April 5, 2016

Fiduciary Rule Would Stop Financial Advisers From Misleading Americans Saving for Retirement

Statement of Bartlett Naylor, Financial Policy Advocate, Public Citizen’s Congress Watch Division

Note: On Wednesday, the U.S. Department of Labor is expected to finalize and announce its long-awaited fiduciary rule, which requires financial advisers to prioritize client interests over their own financial interests.

We’ve seen what happens when we let Wall Street play by its own rules. Commonsense regulations like the fiduciary rule will ensure that all Americans can have confidence in their investment decisions and retirement savings. That’s why Public Citizen welcomes the Labor Department’s new fiduciary standard designed to protect investors from Wall Street brokers who put their own bottom lines ahead of their clients’ welfare. The rule applies only to IRAs and 401(k) plans, which receive tax advantages.

Most investors rely on advice from a broker, a financial planner or an adviser to help them navigate the complex and opaque process of investing. This leaves investors extremely vulnerable to exploitation. Investors lose an estimated $17 billion every year in hidden fees and sales commissions that do nothing but line the pockets of unscrupulous advisers, according to a report from the White House Council of Economic Advisers.

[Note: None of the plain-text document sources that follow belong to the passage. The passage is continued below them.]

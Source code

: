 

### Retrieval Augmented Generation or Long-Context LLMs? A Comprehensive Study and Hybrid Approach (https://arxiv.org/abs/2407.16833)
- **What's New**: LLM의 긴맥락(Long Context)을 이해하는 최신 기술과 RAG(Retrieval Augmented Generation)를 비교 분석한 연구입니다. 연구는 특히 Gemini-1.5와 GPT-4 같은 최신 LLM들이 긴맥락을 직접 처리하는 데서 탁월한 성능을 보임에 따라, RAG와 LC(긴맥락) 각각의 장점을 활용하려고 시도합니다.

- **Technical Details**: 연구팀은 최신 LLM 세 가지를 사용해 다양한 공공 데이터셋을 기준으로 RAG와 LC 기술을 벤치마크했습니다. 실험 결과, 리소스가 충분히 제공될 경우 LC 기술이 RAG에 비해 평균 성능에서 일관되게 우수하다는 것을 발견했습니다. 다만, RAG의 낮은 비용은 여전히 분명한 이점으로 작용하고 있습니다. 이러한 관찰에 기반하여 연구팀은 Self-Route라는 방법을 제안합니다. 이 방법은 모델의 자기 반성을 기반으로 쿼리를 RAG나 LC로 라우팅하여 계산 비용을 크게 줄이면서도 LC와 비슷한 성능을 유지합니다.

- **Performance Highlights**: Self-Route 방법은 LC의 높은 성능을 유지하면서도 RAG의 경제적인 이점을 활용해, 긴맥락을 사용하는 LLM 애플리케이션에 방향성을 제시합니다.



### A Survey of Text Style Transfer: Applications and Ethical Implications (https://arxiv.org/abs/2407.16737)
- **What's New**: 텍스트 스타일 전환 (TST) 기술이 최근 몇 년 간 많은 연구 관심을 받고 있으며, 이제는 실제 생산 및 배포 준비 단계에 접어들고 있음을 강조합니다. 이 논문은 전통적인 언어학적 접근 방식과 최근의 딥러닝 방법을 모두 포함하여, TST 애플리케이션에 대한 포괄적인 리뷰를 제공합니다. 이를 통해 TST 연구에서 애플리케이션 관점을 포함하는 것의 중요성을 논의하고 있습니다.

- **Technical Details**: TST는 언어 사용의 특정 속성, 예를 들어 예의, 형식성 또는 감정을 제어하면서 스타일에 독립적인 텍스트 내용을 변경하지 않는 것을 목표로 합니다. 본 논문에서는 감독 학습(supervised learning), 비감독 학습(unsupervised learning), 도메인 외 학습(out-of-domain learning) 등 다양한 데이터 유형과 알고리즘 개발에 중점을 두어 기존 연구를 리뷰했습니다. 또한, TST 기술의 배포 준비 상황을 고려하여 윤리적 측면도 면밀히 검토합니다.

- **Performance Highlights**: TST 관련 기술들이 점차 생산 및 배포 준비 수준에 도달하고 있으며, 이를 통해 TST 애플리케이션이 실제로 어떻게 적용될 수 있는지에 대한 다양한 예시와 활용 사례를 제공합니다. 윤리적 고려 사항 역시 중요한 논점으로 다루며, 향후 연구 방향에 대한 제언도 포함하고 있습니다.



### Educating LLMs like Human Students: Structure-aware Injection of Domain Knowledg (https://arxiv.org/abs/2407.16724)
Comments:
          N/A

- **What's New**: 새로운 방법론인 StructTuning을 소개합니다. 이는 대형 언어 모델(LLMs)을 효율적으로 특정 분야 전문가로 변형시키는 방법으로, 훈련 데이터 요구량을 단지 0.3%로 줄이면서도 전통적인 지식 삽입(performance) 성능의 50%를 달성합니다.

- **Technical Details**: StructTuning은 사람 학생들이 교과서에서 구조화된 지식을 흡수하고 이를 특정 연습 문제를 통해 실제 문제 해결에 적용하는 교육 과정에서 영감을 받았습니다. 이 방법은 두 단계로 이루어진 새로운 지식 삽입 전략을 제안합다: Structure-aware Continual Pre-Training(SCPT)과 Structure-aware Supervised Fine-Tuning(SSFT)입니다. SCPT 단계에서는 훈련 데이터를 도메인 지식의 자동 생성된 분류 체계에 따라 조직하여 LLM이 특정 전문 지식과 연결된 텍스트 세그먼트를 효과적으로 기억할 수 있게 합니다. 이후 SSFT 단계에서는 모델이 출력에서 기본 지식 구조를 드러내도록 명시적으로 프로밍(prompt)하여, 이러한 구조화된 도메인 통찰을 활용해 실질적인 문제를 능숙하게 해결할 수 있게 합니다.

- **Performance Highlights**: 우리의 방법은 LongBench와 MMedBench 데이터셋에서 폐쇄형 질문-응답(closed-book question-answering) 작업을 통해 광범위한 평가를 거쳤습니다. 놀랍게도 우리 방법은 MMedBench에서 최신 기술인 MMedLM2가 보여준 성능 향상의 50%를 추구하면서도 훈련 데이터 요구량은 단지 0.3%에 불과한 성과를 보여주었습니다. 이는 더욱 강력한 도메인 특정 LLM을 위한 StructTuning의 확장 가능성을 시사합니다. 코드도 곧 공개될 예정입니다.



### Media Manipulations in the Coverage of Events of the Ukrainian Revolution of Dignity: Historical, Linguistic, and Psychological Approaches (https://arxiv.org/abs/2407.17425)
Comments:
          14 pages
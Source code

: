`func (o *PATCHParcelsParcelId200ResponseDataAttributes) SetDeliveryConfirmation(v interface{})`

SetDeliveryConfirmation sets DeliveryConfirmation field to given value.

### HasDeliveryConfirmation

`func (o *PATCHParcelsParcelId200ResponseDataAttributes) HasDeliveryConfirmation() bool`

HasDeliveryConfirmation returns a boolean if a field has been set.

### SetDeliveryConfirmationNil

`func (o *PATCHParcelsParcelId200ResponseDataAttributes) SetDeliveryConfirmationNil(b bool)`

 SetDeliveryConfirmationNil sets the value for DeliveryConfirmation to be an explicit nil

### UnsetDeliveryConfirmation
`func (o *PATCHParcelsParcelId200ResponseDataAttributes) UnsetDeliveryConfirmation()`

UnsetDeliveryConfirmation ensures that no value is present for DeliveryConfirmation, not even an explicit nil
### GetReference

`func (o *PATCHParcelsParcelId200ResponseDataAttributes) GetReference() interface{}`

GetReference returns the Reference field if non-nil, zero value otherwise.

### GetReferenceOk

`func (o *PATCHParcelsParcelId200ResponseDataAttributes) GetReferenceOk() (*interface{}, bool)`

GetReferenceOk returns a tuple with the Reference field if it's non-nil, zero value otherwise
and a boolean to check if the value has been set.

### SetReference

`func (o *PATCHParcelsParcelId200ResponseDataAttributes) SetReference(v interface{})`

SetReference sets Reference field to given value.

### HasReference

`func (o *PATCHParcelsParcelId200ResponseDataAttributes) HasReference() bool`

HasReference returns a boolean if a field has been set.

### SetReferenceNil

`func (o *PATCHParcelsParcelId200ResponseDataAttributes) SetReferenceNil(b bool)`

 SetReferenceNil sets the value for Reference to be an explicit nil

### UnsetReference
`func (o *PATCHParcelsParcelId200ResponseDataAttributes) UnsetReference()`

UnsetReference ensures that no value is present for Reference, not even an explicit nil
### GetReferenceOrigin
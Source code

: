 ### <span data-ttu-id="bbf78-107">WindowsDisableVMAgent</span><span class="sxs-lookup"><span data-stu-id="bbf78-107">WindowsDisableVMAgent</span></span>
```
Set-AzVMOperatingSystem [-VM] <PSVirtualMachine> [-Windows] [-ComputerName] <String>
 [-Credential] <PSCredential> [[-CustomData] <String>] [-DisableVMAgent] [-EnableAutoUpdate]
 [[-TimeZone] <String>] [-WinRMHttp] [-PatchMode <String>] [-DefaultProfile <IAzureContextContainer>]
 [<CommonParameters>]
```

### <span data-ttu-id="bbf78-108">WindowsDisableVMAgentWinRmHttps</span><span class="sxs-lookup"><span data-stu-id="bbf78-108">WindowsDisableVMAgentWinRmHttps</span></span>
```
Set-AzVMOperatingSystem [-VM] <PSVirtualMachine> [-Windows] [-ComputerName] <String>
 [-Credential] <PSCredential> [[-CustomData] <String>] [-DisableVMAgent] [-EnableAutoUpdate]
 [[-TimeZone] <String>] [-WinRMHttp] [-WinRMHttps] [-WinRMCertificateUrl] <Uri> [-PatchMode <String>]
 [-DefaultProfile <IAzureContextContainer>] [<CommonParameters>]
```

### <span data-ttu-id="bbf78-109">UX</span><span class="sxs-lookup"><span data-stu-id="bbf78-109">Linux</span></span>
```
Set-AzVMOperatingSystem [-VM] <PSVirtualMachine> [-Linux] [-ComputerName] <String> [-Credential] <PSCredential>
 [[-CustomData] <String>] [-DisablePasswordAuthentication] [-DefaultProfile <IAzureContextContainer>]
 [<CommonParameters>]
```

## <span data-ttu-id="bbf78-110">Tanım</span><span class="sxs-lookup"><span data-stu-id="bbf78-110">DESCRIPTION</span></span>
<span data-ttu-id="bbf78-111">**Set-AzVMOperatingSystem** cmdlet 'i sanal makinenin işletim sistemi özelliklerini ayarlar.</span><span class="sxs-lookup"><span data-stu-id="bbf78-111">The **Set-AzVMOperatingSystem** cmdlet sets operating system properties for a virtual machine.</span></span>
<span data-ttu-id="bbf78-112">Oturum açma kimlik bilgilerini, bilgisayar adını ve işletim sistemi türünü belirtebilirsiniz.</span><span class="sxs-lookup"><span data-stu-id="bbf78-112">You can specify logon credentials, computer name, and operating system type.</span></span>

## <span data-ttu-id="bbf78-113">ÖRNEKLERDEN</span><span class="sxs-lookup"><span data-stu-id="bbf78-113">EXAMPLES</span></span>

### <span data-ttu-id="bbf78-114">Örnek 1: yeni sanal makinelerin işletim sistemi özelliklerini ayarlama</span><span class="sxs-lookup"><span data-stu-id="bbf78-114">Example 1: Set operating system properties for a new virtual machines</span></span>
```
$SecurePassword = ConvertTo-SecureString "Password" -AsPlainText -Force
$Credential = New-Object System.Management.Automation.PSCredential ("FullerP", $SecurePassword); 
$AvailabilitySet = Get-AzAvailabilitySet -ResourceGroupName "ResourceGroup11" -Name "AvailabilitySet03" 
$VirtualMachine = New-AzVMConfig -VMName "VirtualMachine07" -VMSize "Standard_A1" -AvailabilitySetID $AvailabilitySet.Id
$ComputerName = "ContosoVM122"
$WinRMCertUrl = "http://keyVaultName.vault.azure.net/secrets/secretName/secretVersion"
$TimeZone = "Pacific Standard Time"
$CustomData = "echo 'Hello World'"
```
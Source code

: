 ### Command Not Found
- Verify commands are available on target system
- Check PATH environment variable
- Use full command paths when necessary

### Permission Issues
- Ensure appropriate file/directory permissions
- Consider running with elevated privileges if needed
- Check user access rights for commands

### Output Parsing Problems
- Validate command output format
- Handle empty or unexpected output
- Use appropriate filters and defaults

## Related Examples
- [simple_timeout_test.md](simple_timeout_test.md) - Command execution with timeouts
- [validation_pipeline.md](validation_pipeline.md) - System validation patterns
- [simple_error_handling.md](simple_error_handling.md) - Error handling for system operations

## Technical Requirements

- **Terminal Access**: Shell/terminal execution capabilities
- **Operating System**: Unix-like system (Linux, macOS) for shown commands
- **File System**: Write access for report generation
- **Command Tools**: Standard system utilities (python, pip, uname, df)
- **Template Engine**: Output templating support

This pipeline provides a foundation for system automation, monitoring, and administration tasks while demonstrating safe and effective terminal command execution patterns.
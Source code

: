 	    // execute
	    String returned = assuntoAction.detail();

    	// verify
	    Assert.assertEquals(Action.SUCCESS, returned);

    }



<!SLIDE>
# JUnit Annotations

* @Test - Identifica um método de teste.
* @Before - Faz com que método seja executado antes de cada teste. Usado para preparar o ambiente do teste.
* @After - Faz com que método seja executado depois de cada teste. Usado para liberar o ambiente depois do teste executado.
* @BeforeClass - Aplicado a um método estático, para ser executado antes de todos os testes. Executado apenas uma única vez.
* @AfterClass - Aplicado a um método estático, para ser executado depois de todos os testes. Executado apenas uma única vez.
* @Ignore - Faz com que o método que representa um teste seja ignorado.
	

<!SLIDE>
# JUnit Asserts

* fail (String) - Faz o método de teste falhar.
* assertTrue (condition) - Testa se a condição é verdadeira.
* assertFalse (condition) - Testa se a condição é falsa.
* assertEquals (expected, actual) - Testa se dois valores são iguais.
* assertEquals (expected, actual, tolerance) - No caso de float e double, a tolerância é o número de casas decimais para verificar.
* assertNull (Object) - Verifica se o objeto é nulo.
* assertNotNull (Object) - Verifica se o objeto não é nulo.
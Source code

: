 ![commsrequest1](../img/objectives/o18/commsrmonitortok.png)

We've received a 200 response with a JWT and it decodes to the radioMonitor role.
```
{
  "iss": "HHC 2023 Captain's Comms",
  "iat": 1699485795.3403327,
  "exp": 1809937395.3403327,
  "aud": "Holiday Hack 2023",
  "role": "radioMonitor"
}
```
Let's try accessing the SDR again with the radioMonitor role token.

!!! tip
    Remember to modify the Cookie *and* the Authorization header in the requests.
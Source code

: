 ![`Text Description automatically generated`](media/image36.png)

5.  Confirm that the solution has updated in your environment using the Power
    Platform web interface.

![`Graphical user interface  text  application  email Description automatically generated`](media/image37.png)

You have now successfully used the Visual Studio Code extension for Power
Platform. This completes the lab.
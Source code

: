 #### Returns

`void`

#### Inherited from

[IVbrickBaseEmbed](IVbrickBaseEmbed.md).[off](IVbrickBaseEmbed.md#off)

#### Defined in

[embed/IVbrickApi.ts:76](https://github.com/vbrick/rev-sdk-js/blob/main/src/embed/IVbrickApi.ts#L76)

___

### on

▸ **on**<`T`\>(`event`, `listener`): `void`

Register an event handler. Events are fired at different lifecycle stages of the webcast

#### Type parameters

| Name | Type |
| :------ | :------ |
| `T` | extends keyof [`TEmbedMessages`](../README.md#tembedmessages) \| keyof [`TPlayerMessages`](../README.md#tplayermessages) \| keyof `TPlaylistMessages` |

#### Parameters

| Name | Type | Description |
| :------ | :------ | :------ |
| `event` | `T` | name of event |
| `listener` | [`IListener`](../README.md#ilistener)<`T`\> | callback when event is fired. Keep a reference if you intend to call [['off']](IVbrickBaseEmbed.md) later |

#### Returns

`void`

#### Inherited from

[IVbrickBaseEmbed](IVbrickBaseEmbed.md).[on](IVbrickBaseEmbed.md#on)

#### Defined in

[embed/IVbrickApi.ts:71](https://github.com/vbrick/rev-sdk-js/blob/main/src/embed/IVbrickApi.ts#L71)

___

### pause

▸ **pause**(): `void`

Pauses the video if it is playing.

Over time, these hidden fees and commissions combine with second-rate investments to leave aging workers with significantly less money for retirement than they might otherwise have. The rule would require advisers to IRAs and 401(k) plans to put the interests of their customers ahead of their own concerns about a commission.

Wall Street has argued that the hidden fees and commissions are necessary to serve lower-income investors. In effect, they’re saying, “If we can’t scam them a little, we’ll ignore them altogether.” This deceptive mentality is exactly why a new rule is needed. Americans who are trying to save for retirement should be able to count on sound financial advice.